EXERCISE: Determine how many lines of the data below contain "frac", then give only that number.

[PROVIDED RECORDS Boundary: Start]

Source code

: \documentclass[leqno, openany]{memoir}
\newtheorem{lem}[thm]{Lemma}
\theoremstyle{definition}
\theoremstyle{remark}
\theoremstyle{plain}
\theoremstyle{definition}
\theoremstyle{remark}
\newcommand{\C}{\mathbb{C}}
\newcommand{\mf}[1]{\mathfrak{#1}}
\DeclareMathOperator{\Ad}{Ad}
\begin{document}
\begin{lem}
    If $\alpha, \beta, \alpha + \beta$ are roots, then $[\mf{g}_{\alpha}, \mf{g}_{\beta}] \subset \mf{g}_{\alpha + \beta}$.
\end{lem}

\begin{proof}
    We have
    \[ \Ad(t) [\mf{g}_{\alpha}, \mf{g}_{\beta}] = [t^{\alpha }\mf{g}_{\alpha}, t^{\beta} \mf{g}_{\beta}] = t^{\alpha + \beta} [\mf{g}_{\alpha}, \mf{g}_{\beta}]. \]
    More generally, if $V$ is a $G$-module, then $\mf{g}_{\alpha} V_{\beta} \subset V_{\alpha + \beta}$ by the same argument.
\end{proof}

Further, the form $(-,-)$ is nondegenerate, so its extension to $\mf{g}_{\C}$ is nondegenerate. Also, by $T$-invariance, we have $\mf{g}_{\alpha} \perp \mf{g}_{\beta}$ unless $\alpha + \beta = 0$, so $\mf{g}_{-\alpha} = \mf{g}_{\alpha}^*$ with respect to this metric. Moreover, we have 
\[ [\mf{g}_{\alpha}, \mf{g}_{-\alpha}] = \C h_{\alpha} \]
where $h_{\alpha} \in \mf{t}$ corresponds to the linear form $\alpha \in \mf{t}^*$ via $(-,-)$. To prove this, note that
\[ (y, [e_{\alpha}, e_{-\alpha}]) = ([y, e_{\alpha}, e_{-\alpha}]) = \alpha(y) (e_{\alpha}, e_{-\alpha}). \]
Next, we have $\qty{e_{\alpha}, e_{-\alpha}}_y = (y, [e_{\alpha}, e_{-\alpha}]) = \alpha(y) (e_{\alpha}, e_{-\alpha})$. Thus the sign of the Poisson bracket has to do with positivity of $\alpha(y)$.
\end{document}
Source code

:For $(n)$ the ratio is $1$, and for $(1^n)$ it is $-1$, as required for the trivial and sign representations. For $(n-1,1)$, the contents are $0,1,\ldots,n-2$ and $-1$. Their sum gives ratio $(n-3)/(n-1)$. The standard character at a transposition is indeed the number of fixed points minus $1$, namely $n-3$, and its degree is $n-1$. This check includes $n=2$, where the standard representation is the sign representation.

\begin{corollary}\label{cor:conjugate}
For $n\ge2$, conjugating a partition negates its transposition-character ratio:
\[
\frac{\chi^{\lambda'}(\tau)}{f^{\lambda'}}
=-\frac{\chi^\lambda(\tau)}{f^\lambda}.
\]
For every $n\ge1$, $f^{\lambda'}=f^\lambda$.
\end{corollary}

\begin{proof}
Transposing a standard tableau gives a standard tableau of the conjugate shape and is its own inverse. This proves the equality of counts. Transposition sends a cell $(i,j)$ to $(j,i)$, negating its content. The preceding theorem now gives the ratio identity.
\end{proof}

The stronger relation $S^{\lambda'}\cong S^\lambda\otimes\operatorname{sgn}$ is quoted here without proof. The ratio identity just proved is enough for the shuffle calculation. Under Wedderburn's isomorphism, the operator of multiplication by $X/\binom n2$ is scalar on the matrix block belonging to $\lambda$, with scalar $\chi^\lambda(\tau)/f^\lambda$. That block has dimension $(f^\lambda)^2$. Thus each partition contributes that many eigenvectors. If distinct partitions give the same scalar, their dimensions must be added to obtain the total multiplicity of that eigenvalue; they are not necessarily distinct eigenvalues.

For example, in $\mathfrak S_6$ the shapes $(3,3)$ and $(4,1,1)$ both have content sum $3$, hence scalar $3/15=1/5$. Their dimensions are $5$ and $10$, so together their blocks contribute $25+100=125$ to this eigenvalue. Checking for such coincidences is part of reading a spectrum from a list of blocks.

[PROVIDED RECORDS Boundary: End]
[PROVIDED RECORDS Boundary: Start]

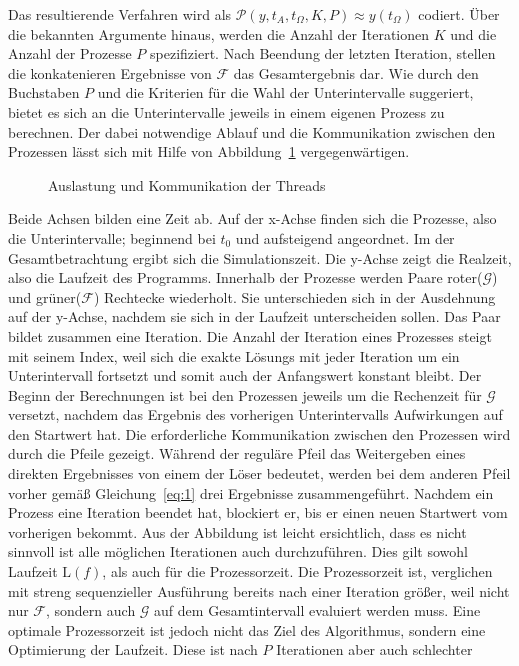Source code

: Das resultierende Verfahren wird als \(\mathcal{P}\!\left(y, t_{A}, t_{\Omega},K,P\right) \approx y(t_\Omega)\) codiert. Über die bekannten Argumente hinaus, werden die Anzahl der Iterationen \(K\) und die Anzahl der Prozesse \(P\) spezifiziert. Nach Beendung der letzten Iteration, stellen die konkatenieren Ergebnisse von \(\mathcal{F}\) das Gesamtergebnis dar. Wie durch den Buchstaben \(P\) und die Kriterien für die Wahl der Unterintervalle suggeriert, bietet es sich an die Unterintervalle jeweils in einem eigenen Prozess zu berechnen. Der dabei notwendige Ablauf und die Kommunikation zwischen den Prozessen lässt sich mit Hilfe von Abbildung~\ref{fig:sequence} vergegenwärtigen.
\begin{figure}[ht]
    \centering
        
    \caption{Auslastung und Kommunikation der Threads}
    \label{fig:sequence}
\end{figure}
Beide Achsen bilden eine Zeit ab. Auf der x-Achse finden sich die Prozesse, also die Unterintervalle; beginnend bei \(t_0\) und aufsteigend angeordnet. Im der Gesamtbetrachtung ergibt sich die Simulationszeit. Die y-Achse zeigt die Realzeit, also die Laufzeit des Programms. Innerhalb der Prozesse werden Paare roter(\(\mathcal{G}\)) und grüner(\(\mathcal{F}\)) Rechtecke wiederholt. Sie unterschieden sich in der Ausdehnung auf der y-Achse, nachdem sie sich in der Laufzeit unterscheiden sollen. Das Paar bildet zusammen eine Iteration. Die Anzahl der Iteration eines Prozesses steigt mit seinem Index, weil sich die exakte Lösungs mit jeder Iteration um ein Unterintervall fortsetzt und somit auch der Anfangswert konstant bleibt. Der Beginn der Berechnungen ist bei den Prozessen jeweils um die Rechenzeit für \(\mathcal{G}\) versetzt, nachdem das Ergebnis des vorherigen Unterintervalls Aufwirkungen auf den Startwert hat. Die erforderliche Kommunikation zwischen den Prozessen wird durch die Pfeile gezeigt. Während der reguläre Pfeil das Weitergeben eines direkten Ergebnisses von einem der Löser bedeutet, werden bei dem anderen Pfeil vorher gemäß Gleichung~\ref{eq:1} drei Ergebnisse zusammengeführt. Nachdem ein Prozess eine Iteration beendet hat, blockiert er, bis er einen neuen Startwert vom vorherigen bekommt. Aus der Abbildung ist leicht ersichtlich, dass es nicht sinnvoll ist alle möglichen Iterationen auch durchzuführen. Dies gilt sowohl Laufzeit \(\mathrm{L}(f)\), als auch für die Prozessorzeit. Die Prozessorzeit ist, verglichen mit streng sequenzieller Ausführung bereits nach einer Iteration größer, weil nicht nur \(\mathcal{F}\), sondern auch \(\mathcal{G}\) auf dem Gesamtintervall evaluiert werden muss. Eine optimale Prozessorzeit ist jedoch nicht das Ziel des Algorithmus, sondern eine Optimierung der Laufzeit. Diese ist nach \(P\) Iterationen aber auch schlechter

[PROVIDED RECORDS Boundary: End]
[PROVIDED RECORDS Boundary: Start]

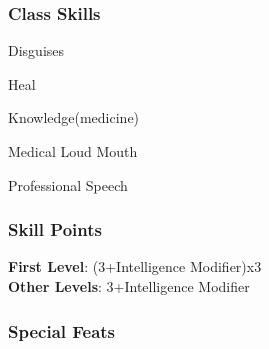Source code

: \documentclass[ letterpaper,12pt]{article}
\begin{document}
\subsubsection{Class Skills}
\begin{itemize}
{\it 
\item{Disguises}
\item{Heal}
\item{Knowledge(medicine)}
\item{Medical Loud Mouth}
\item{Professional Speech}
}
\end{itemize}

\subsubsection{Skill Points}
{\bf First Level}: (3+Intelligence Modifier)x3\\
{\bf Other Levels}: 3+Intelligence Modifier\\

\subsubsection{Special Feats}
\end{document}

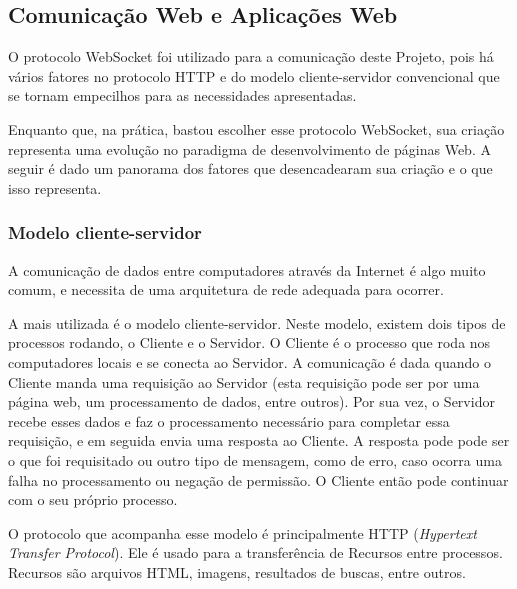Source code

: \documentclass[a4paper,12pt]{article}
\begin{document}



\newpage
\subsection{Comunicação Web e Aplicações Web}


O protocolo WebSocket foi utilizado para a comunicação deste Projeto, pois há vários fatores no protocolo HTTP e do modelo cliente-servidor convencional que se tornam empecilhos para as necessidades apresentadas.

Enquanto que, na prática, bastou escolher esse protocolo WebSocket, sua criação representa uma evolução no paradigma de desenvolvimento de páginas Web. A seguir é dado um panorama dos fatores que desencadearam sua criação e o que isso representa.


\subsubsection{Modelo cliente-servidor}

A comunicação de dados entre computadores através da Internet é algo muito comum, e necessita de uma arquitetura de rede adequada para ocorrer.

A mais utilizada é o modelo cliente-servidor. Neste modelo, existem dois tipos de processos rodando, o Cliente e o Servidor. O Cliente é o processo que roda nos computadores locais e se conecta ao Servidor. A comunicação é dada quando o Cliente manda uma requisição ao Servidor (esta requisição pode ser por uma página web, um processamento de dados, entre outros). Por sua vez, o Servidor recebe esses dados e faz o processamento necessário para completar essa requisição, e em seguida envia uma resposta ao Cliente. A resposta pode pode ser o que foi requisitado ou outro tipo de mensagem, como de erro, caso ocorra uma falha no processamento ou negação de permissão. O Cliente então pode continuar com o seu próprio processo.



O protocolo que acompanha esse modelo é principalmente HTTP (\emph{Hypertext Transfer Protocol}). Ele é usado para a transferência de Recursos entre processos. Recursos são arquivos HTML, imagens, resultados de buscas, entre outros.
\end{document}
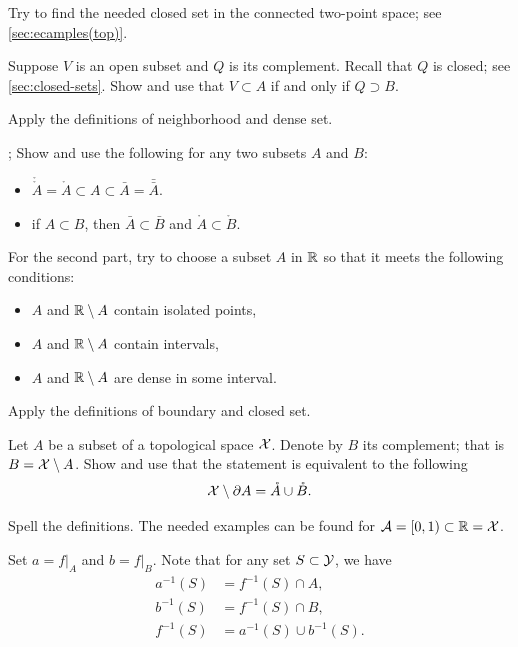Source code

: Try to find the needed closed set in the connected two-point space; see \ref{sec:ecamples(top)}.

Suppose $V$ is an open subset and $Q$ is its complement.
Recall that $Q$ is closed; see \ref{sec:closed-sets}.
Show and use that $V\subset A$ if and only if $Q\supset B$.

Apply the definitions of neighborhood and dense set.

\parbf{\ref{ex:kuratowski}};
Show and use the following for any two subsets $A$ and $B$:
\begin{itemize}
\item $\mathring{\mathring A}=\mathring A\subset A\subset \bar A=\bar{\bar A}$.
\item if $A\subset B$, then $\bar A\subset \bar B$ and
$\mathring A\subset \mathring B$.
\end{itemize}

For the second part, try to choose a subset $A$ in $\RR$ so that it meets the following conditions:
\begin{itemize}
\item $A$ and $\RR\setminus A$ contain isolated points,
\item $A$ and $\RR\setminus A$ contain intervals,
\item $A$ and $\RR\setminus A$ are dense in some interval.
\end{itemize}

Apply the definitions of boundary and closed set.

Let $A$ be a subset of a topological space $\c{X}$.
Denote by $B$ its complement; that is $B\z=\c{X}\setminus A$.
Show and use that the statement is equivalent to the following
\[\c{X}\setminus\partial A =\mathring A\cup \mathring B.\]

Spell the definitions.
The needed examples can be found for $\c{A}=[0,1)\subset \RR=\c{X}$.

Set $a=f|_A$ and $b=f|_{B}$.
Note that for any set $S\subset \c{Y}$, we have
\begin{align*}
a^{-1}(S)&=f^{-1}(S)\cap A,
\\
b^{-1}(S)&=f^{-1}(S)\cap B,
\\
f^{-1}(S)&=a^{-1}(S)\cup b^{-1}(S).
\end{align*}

[PROVIDED RECORDS Boundary: End]

YOUR SOLUTION: 2